* [Exercise objective]: Nothing may differ between your reply and the listing that follows.

Data provided below:

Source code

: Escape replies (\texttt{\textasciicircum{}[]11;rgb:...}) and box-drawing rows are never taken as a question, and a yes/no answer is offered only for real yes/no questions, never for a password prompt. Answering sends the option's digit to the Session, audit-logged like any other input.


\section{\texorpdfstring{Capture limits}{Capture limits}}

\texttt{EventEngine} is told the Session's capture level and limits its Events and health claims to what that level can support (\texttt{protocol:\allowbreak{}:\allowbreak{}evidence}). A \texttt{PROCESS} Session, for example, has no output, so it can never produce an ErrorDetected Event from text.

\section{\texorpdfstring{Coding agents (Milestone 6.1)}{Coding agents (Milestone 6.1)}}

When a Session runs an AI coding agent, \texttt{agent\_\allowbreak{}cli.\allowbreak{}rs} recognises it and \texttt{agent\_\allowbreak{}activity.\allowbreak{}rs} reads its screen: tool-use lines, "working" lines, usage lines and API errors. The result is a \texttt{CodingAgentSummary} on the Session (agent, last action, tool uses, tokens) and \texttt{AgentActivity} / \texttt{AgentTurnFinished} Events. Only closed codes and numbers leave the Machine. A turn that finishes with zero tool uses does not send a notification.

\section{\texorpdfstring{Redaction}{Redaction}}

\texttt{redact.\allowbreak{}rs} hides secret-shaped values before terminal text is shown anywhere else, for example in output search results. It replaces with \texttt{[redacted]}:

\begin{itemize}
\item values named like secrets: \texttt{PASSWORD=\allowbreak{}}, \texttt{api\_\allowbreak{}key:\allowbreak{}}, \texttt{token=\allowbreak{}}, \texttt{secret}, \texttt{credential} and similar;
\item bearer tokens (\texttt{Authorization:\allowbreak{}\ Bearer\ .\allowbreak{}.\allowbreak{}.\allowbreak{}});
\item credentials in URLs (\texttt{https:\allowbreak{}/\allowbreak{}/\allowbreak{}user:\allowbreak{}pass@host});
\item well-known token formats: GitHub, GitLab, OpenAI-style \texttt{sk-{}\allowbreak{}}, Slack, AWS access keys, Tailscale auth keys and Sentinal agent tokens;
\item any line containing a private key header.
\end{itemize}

End of Data provided.

* [Answer box]:
Source code

: Escape replies (\texttt{\textasciicircum{}[]11;rgb:...}) and box-drawing rows are never taken as a question, and a yes/no answer is offered only for real yes/no questions, never for a password prompt. Answering sends the option's digit to the Session, audit-logged like any other input.


\section{\texorpdfstring{Capture limits}{Capture limits}}

\texttt{EventEngine} is told the Session's capture level and limits its Events and health claims to what that level can support (\texttt{protocol:\allowbreak{}:\allowbreak{}evidence}). A \texttt{PROCESS} Session, for example, has no output, so it can never produce an ErrorDetected Event from text.

\section{\texorpdfstring{Coding agents (Milestone 6.1)}{Coding agents (Milestone 6.1)}}

When a Session runs an AI coding agent, \texttt{agent\_\allowbreak{}cli.\allowbreak{}rs} recognises it and \texttt{agent\_\allowbreak{}activity.\allowbreak{}rs} reads its screen: tool-use lines, "working" lines, usage lines and API errors. The result is a \texttt{CodingAgentSummary} on the Session (agent, last action, tool uses, tokens) and \texttt{AgentActivity} / \texttt{AgentTurnFinished} Events. Only closed codes and numbers leave the Machine. A turn that finishes with zero tool uses does not send a notification.

\section{\texorpdfstring{Redaction}{Redaction}}

\texttt{redact.\allowbreak{}rs} hides secret-shaped values before terminal text is shown anywhere else, for example in output search results. It replaces with \texttt{[redacted]}:

\begin{itemize}
\item values named like secrets: \texttt{PASSWORD=\allowbreak{}}, \texttt{api\_\allowbreak{}key:\allowbreak{}}, \texttt{token=\allowbreak{}}, \texttt{secret}, \texttt{credential} and similar;
\item bearer tokens (\texttt{Authorization:\allowbreak{}\ Bearer\ .\allowbreak{}.\allowbreak{}.\allowbreak{}});
\item credentials in URLs (\texttt{https:\allowbreak{}/\allowbreak{}/\allowbreak{}user:\allowbreak{}pass@host});
\item well-known token formats: GitHub, GitLab, OpenAI-style \texttt{sk-{}\allowbreak{}}, Slack, AWS access keys, Tailscale auth keys and Sentinal agent tokens;
\item any line containing a private key header.
\end{itemize}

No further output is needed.